Records from a data source:
──────────────────────────────

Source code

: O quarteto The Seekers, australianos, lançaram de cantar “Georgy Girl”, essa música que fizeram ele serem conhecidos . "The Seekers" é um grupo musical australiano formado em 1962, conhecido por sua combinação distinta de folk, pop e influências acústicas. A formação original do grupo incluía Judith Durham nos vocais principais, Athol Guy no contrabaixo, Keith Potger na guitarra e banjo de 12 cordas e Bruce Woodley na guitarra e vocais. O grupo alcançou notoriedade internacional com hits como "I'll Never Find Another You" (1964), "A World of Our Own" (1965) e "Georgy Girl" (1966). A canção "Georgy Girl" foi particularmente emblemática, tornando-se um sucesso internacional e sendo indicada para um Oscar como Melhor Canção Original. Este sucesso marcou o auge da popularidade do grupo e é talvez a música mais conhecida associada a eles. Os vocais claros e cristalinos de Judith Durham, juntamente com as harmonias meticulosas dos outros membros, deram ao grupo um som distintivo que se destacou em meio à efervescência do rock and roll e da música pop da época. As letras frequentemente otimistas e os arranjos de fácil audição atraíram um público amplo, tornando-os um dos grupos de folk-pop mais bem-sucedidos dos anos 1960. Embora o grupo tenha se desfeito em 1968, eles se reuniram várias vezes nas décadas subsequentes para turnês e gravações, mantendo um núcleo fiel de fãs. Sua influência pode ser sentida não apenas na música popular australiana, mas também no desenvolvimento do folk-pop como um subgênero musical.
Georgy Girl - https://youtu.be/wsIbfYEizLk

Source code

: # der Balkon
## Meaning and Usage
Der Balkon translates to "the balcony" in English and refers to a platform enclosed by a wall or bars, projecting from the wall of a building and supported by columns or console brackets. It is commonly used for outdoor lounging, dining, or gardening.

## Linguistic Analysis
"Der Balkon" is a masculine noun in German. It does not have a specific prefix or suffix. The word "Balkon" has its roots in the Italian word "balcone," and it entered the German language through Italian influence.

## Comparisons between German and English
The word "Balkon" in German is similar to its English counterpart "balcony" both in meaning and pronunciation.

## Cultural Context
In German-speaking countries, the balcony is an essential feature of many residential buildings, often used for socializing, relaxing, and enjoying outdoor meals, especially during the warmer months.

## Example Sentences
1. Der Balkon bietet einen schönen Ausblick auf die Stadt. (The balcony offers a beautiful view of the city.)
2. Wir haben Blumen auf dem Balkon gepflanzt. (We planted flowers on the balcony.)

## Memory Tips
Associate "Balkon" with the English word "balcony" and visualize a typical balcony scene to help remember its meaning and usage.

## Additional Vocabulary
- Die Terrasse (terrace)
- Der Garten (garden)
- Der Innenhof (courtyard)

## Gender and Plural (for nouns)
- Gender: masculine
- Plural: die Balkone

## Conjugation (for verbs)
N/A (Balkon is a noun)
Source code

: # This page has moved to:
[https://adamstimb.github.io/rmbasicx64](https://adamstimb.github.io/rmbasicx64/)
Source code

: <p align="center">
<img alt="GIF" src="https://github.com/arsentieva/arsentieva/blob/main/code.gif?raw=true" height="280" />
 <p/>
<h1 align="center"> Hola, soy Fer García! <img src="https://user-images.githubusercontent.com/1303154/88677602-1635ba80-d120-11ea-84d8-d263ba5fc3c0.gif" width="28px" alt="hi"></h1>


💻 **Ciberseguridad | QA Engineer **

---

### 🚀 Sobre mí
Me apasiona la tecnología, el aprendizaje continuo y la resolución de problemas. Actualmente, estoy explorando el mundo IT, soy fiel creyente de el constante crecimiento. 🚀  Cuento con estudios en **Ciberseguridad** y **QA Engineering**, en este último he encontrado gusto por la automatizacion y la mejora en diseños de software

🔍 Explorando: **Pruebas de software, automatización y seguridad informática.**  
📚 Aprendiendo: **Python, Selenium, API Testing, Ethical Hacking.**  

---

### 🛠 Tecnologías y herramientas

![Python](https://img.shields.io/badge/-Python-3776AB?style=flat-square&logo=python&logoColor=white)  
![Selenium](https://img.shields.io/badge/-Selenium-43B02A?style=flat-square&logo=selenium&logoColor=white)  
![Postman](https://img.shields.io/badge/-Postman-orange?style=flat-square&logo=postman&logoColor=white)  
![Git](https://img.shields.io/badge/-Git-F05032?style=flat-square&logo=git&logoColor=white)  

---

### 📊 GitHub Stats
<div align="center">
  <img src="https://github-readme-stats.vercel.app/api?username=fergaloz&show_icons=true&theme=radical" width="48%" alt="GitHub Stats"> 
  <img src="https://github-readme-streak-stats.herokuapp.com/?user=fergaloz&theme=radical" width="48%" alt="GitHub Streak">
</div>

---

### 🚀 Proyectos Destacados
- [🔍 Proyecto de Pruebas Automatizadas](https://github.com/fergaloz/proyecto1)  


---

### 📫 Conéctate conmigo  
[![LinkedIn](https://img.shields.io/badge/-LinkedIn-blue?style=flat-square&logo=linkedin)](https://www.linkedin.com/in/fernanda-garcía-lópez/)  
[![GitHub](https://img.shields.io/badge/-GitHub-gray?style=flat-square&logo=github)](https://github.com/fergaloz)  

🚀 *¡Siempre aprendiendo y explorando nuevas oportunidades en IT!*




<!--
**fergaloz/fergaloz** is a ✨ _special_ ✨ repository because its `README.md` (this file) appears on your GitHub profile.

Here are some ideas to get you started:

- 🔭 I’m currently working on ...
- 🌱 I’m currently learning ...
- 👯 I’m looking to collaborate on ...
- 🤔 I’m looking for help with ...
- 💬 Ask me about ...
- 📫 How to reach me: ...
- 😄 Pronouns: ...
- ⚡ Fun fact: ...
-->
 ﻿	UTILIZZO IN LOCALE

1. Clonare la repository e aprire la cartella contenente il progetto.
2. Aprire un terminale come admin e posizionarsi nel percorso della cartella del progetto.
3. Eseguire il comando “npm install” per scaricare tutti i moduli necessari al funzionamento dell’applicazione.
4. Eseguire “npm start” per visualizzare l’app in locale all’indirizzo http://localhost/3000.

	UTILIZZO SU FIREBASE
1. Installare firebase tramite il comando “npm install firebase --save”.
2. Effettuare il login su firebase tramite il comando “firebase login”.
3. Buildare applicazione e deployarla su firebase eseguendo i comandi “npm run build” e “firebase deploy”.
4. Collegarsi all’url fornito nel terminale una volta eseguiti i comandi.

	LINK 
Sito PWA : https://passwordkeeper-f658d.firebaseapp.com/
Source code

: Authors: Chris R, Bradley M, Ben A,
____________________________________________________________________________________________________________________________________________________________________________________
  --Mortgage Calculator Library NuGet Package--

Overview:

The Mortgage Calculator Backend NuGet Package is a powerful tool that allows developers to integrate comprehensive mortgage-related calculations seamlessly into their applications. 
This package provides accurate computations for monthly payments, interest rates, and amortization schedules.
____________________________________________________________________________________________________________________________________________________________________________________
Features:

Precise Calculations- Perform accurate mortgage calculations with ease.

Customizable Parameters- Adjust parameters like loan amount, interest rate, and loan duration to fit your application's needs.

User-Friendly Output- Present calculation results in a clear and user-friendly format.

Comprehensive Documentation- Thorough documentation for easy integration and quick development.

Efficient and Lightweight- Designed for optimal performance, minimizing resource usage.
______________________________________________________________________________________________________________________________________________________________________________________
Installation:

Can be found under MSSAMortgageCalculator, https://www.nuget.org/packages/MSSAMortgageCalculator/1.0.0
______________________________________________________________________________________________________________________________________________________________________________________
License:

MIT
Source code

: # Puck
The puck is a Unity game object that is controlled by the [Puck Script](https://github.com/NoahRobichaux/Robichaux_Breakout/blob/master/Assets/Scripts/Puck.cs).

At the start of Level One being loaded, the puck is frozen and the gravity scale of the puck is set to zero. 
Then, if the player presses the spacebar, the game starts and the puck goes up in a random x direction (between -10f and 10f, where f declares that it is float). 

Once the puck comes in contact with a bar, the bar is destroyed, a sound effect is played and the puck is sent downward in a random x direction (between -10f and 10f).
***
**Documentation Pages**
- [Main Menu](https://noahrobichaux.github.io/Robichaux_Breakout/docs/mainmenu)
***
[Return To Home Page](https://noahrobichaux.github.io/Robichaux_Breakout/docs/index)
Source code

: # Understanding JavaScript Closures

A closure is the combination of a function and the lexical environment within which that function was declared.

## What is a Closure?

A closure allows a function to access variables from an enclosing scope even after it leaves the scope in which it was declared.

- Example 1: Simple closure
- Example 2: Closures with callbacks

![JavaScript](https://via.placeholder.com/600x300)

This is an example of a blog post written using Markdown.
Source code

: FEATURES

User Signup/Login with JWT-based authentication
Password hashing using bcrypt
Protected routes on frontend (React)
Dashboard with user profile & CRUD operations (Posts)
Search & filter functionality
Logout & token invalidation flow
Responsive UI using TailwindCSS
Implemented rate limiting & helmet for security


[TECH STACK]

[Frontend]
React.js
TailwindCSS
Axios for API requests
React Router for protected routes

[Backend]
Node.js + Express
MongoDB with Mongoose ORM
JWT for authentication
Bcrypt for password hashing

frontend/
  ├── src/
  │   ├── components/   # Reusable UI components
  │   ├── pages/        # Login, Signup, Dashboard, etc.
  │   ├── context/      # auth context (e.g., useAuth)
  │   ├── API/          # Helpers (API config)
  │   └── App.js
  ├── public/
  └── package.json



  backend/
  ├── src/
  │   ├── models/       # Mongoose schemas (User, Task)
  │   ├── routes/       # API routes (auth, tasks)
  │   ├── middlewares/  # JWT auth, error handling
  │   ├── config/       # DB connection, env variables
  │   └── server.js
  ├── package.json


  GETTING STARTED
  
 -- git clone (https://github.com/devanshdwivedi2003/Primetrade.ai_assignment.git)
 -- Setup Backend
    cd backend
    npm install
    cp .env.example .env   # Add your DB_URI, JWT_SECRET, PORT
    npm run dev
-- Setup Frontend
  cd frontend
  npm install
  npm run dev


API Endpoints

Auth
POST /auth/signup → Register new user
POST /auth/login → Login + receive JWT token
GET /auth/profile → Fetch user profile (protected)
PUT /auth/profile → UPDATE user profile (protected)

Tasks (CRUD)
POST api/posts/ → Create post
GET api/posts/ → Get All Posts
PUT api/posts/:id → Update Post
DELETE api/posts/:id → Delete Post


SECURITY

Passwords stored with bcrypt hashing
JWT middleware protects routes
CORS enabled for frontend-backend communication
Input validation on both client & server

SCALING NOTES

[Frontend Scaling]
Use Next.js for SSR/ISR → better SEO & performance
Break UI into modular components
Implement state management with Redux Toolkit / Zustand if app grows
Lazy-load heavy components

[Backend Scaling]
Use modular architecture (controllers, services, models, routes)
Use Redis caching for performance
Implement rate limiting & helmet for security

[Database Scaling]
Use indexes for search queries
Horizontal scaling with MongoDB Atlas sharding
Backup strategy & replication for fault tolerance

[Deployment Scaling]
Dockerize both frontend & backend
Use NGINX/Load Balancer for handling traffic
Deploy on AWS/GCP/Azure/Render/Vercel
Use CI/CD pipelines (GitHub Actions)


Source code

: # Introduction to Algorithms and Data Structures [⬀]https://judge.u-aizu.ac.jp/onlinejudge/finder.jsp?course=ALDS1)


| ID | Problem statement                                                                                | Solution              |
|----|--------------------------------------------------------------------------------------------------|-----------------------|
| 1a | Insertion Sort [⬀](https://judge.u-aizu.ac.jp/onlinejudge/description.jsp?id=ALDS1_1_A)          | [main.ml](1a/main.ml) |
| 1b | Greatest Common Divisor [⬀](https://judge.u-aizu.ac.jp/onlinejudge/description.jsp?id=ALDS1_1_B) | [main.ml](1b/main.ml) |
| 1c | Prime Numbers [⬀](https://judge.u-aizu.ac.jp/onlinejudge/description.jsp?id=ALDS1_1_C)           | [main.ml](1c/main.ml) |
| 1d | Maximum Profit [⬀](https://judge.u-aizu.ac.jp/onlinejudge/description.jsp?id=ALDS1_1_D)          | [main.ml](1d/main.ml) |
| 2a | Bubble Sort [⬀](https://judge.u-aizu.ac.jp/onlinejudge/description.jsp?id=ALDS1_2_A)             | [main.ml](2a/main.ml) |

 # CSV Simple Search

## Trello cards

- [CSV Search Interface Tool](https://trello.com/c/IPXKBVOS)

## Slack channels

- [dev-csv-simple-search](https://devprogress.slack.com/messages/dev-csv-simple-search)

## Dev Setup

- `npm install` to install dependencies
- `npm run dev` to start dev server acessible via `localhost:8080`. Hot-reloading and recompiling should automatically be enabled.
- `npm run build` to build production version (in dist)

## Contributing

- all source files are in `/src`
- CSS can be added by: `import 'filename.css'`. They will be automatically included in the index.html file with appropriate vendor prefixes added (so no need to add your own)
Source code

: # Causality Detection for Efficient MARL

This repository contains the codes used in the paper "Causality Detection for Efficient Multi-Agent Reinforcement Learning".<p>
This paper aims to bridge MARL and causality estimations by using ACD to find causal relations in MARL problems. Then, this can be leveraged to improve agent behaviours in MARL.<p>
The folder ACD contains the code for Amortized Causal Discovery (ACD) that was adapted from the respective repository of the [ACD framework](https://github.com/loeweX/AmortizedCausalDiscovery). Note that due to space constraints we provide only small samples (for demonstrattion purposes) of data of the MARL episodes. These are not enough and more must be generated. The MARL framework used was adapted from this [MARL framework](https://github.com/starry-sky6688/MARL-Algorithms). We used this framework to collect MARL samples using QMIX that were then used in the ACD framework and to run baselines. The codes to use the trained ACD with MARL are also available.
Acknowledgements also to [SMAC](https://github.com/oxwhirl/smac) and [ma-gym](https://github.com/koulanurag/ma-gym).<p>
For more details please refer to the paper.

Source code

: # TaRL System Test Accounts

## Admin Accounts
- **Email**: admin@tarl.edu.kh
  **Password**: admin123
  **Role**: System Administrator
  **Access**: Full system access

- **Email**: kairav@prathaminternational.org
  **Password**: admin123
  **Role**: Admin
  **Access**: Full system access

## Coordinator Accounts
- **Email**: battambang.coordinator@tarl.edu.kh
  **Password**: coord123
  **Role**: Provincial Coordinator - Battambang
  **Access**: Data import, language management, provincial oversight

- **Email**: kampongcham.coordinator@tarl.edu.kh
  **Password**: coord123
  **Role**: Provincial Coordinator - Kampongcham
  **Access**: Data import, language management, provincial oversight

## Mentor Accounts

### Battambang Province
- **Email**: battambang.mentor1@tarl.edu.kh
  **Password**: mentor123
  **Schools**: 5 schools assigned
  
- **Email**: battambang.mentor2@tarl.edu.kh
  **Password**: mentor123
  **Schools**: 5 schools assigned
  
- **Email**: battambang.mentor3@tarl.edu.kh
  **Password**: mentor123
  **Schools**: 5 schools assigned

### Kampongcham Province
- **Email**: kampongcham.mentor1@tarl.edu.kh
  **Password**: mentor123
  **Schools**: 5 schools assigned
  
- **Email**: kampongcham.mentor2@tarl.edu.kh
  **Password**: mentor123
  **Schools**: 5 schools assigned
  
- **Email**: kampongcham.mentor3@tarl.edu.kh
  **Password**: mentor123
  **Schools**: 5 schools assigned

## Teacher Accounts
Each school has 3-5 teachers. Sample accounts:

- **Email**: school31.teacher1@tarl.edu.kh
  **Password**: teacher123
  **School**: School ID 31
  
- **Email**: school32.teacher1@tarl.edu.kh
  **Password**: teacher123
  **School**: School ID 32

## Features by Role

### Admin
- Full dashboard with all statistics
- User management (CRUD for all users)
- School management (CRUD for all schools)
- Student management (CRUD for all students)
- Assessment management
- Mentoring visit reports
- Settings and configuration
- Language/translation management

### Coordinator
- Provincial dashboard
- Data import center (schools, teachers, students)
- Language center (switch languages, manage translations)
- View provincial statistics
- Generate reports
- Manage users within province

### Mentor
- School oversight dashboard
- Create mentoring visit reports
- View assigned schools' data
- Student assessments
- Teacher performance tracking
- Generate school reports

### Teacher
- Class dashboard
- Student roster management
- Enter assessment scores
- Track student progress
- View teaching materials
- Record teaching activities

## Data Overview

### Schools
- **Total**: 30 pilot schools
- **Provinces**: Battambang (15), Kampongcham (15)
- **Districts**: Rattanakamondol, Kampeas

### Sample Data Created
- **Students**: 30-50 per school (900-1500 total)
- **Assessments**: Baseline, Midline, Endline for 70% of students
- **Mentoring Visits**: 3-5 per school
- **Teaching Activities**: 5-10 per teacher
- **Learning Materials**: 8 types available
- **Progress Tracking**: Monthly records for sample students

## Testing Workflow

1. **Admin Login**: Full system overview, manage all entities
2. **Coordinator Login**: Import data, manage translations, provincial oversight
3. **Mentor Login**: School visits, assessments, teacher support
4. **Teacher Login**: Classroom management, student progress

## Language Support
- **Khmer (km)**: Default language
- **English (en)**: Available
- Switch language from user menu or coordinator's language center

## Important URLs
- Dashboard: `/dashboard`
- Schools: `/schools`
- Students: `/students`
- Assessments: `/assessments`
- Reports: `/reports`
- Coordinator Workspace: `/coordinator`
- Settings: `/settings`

──────────────────────────────

* _Work request_: Which lines in the data above hold the string "judge"? Show each one.

* _Exercise solution_:
: # Introduction to Algorithms and Data Structures [⬀]https://judge.u-aizu.ac.jp/onlinejudge/finder.jsp?course=ALDS1)
| 1a | Insertion Sort [⬀](https://judge.u-aizu.ac.jp/onlinejudge/description.jsp?id=ALDS1_1_A)          | [main.ml](1a/main.ml) |
| 1b | Greatest Common Divisor [⬀](https://judge.u-aizu.ac.jp/onlinejudge/description.jsp?id=ALDS1_1_B) | [main.ml](1b/main.ml) |
| 1c | Prime Numbers [⬀](https://judge.u-aizu.ac.jp/onlinejudge/description.jsp?id=ALDS1_1_C)           | [main.ml](1c/main.ml) |
| 1d | Maximum Profit [⬀](https://judge.u-aizu.ac.jp/onlinejudge/description.jsp?id=ALDS1_1_D)          | [main.ml](1d/main.ml) |
| 2a | Bubble Sort [⬀](https://judge.u-aizu.ac.jp/onlinejudge/description.jsp?id=ALDS1_2_A)             | [main.ml](2a/main.ml) |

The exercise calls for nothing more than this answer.